Should any entry include an image, skip the image and copy the entry exactly.

◆ ◆ ◆ ◆ ◆ ◆ ◆

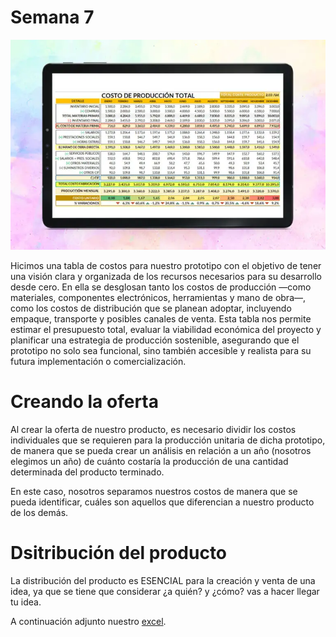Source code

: # Semana 7

![TablaCostos](../recursos/imgs/costos_img.webp)

Hicimos una tabla de costos para nuestro prototipo con el objetivo de tener una visión clara y organizada de los recursos necesarios para su desarrollo desde cero. En ella se desglosan tanto los costos de producción —como materiales, componentes electrónicos, herramientas y mano de obra—, como los costos de distribución que se planean adoptar, incluyendo empaque, transporte y posibles canales de venta. Esta tabla nos permite estimar el presupuesto total, evaluar la viabilidad económica del proyecto y planificar una estrategia de producción sostenible, asegurando que el prototipo no solo sea funcional, sino también accesible y realista para su futura implementación o comercialización.

# Creando la oferta

Al crear la oferta de nuestro producto, es necesario dividir los costos individuales que se requieren para la producción unitaria de dicha prototipo, de manera que se pueda crear un análisis en relación a un año (nosotros elegimos un año) de cuánto costaría la producción de una cantidad determinada del producto terminado.

En este caso, nosotros separamos nuestros costos de manera que se pueda identificar, cuáles son aquellos que diferencian a nuestro producto de los demás.

# Dsitribución del producto

La distribución del producto es ESENCIAL para la creación y venta de una idea, ya que se tiene que considerar ¿a quién? y ¿cómo? vas a hacer llegar tu idea.


A continuación adjunto nuestro [excel](https://iberopuebla.sharepoint.com/:x:/s/Section_13354E-O25/EQ0PryjV_qdLpqjuHYGGcPsBakV0j4IiY0hsXlkxGk67yw?e=R0LIy3).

◆ ◆ ◆ ◆ ◆ ◆ ◆

### Answer to the problem
Source code

: # Semana 7

![TablaCostos](../recursos/imgs/costos_img.webp)

Hicimos una tabla de costos para nuestro prototipo con el objetivo de tener una visión clara y organizada de los recursos necesarios para su desarrollo desde cero. En ella se desglosan tanto los costos de producción —como materiales, componentes electrónicos, herramientas y mano de obra—, como los costos de distribución que se planean adoptar, incluyendo empaque, transporte y posibles canales de venta. Esta tabla nos permite estimar el presupuesto total, evaluar la viabilidad económica del proyecto y planificar una estrategia de producción sostenible, asegurando que el prototipo no solo sea funcional, sino también accesible y realista para su futura implementación o comercialización.

# Creando la oferta

Al crear la oferta de nuestro producto, es necesario dividir los costos individuales que se requieren para la producción unitaria de dicha prototipo, de manera que se pueda crear un análisis en relación a un año (nosotros elegimos un año) de cuánto costaría la producción de una cantidad determinada del producto terminado.

En este caso, nosotros separamos nuestros costos de manera que se pueda identificar, cuáles son aquellos que diferencian a nuestro producto de los demás.

# Dsitribución del producto

La distribución del producto es ESENCIAL para la creación y venta de una idea, ya que se tiene que considerar ¿a quién? y ¿cómo? vas a hacer llegar tu idea.


A continuación adjunto nuestro [excel](https://iberopuebla.sharepoint.com/:x:/s/Section_13354E-O25/EQ0PryjV_qdLpqjuHYGGcPsBakV0j4IiY0hsXlkxGk67yw?e=R0LIy3).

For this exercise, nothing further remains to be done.